London, June 13, 2026, 22:02 BST
- 3i Group shares were up 3.78% to £23.09 on Friday, ahead of the FTSE 100, which added 1.63%.
- The stock is still well under its 52-week high, so investors are watching the valuation of Action, which is 3i’s biggest position.
- 3i’s next big event is its Q1 performance update, set for July 23, 2026.
3i Group plc shares bounced 3.78% to £23.09 on Friday, ending the week higher as the broader London market also gained. The stock outpaced the FTSE 100’s 1.63% jump for the day after adding 1.74% on Thursday. Even with the two-day rally, shares remain down 48.65% from their 52-week high of £44.97 set on October 27, 2025.
3i’s rally is worth noting. The company is a listed private-equity and infrastructure investor, and the share price often gets measured against its net asset value, or NAV, basically the estimated value of what it owns minus debts. AJ Bell data put 3i at about a 24% discount to its estimated NAV, so the shares are trading much lower than the group says its assets are worth. That discount can suggest 3i is cheap but also points to doubts about the value of private holdings.

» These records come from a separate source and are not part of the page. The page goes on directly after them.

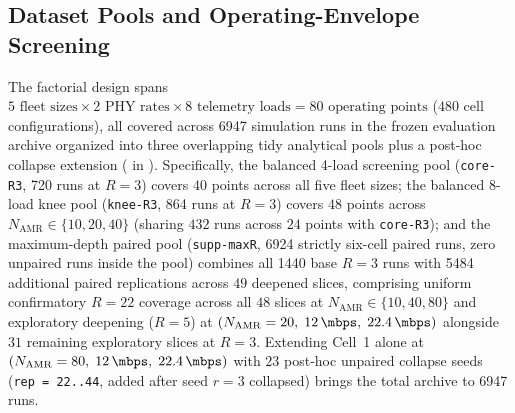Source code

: \documentclass[11pt,a4paper]{article}
\newcommand{\Namr}{\ensuremath{N_{\mathrm{AMR}}}}
\begin{document}
\subsection{Dataset Pools and Operating-Envelope Screening}
\label{sec:pools_stats}

The factorial design spans $5\text{ fleet sizes} \times 2\text{ PHY rates} \times 8\text{ telemetry loads} = 80\text{ operating points}$ ($480$ cell configurations), all covered across \num{6947} simulation runs in the frozen evaluation archive organized into three overlapping tidy analytical pools plus a post-hoc collapse extension ( in ). Specifically, the balanced 4-load screening pool (\texttt{core-R3}, \num{720} runs at $R=3$) covers $40$ points across all five fleet sizes; the balanced 8-load knee pool (\texttt{knee-R3}, \num{864} runs at $R=3$) covers $48$ points across $\Namr \in \{10, 20, 40\}$ (sharing $432$ runs across $24$ points with \texttt{core-R3}); and the maximum-depth paired pool (\texttt{supp-maxR}, \num{6924} strictly six-cell paired runs, zero unpaired runs inside the pool) combines all \num{1440} base $R=3$ runs with \num{5484} additional paired replications across $49$ deepened slices, comprising uniform confirmatory $R=22$ coverage across all $48$ slices at $\Namr \in \{10, 40, 80\}$ and exploratory deepening ($R=5$) at $(\Namr=20,\; \qty{12}{\mbps},\; \qty{22.4}{\mbps})$ alongside $31$ remaining exploratory slices at $R=3$. Extending Cell~1 alone at $(\Namr=80,\; \qty{12}{\mbps},\; \qty{22.4}{\mbps})$ with $23$ post-hoc unpaired collapse seeds (\texttt{rep = 22..44}, added after seed $r=3$ collapsed) brings the total archive to \num{6947} runs.
\end{document}

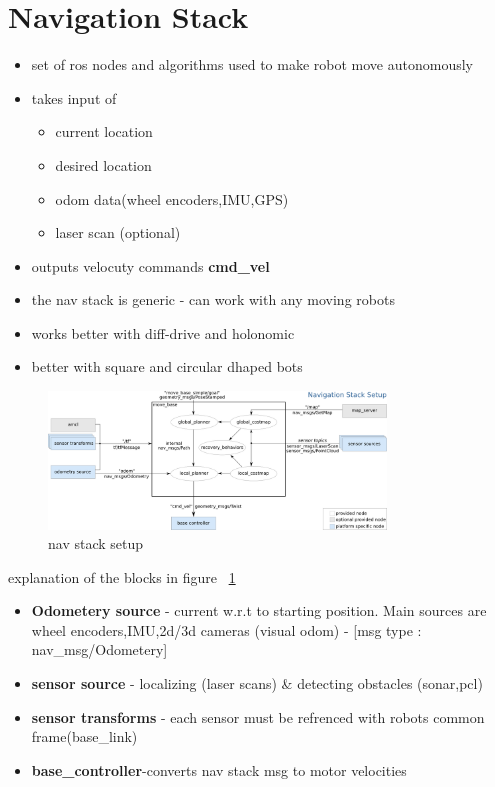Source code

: \documentclass[a4paper]{article}
\begin{document}
    \section{Navigation Stack}
    \begin{itemize}
        \item set of ros nodes and algorithms used to make robot move autonomously
        \item takes input of 
            \begin{itemize}
                \item current location
                \item desired location
                \item odom data(wheel encoders,IMU,GPS) 
                \item laser scan (optional)
            \end{itemize}
        \item outputs velocuty commands \textbf{cmd\_vel}
        \item the nav stack is generic - can work with any moving robots
        \item works better with diff-drive and holonomic
        \item better with square and circular dhaped bots
    \end{itemize}
   \begin{figure}[h]
       \centering
       \includegraphics[width=0.8\textwidth]{./img/navstack-setup.png}
       \caption{nav stack setup}
       \label{fig:navstack}
   \end{figure} 
   explanation of the blocks in figure ~\ref{fig:navstack}
   \begin{itemize}
       \item \textbf{Odometery source} - current w.r.t to starting position. Main sources are wheel encoders,IMU,2d/3d cameras (visual odom) - [msg type : nav\_msg/Odometery]
       \item \textbf{sensor source } - localizing (laser scans) \& detecting obstacles (sonar,pcl)
       \item \textbf{sensor transforms} - each sensor must be refrenced with robots common frame(base\_link)
       \item \textbf{base\_controller}-converts nav stack msg to motor velocities
   \end{itemize}
\end{document}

Friday’s gain looked like a relief bounce rather than a reaction to fresh news. 3i’s investor page still showed the last financial update as the May 14 full-year numbers. The next is due July 23. The most recent buyback notice said the company bought 5.8 million shares for cancellation, paying £127.5 million as part of its £750 million buyback plan. Buybacks cut share count and can boost per-share value when shares trade below NAV.
Action is still the big story for 3i. The group’s 65.4% stake in the discount retailer was valued at £23.74 billion as of March 31, 2026, out of a total investment book of £31.82 billion. Like-for-like sales at Action, which don’t count new stores, slowed to 2.4% so far this year, down from 6.8% a year ago. France and Germany sales were flat. The sharp drop in May followed that weaker growth.
3i’s shares are now trading well below NAV, even as the firm keeps posting solid numbers. The group reported a 22% total return for FY2026 and said NAV per share hit 3,030p. It announced a total dividend of 84.5p per share and a £750 million buyback. “FY2026 was another good year for 3i,” Chief Executive Simon Borrows said. Action opened 69 stores so far this year through May 10, making a second-half bounce something investors will look for. 3i
The bear thesis is that the discount is justified. 3i uses an 18.5x run-rate EBITDA multiple to value Action, EBITDA being earnings before interest, tax, depreciation and amortisation—standard shorthand for operating cash profit. 3i said if Action’s post-discount multiple moves by 1.0x, it would change the value of the investment by £1.5 billion. At March 31, 97% of 3i’s investment assets were unquoted, so confidence in valuations carries extra risk.
3i at Friday’s price may tempt investors betting Action’s sales dip won’t last and the NAV discount will shrink, but the shares still carry risk and aren’t just a bargain. The next big trigger is the Q1 update set for July 23, where the market will zero in on Action’s like-for-like sales, margins, new stores, France and Germany numbers, and buyback pace. The stock also goes ex-dividend on June 18, with a dividend paid out July 24, but those are likely to be less important than the Action numbers.